__TASK BRIEF__. Look through the data and write out every line with the word "html" in it.

--- DATA SHOWN Enclosed Below ---

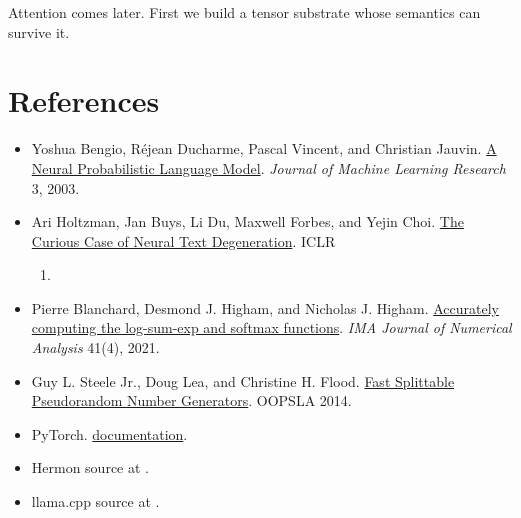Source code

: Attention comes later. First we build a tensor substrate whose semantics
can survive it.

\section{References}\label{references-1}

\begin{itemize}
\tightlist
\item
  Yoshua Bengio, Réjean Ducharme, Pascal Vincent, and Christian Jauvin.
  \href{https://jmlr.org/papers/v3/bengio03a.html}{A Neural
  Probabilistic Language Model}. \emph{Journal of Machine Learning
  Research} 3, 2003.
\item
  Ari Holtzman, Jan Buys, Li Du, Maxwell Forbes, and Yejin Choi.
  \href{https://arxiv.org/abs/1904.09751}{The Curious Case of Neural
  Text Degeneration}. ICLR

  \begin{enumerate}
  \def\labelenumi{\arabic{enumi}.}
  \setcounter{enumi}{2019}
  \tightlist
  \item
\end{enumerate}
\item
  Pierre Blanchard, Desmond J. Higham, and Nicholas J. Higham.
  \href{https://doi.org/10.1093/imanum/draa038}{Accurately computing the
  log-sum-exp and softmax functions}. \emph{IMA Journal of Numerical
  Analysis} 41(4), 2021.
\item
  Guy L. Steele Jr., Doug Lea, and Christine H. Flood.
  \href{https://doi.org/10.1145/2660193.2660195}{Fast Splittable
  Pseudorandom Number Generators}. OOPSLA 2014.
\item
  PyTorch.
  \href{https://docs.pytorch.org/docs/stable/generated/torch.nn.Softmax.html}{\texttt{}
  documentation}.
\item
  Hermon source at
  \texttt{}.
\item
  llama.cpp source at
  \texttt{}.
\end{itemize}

--- End of Enclosed DATA SHOWN ---
--- DATA SHOWN Enclosed Below ---

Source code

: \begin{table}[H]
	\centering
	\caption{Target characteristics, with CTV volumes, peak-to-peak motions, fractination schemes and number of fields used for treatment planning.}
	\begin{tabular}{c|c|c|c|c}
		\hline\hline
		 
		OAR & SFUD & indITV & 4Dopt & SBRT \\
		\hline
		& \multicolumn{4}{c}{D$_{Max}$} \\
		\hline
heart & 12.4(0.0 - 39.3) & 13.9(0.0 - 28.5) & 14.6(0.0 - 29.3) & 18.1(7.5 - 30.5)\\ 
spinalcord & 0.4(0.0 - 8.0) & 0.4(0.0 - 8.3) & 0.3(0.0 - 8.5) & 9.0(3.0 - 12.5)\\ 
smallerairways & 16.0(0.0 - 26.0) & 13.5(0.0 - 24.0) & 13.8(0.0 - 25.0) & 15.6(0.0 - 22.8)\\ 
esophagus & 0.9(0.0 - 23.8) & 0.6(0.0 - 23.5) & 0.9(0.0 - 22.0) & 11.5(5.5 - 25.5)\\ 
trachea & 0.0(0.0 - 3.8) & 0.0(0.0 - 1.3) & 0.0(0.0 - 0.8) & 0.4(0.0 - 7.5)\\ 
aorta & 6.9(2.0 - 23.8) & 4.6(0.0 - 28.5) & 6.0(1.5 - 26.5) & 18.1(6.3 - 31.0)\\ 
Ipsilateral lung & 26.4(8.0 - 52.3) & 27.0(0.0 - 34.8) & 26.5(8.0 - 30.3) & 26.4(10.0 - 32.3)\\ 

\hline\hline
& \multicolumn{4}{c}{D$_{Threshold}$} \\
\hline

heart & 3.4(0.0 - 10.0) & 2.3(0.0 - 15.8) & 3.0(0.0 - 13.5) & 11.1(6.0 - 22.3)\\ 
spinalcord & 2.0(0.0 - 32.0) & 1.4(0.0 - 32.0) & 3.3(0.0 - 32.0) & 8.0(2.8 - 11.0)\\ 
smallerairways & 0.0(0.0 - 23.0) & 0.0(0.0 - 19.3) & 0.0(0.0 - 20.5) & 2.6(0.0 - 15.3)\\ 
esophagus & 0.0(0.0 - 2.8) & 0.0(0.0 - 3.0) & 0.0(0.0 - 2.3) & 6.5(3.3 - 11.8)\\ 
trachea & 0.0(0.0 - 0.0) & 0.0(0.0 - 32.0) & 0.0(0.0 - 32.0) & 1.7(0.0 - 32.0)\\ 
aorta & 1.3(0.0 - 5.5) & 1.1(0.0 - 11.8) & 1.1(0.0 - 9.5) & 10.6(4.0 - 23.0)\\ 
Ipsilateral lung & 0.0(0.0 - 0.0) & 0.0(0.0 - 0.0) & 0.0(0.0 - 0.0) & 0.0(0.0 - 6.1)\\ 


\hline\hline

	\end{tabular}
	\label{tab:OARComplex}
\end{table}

--- End of Enclosed DATA SHOWN ---

__YOUR SOLUTION__.
  \href{https://jmlr.org/papers/v3/bengio03a.html}{A Neural
  \href{https://docs.pytorch.org/docs/stable/generated/torch.nn.Softmax.html}{\texttt{}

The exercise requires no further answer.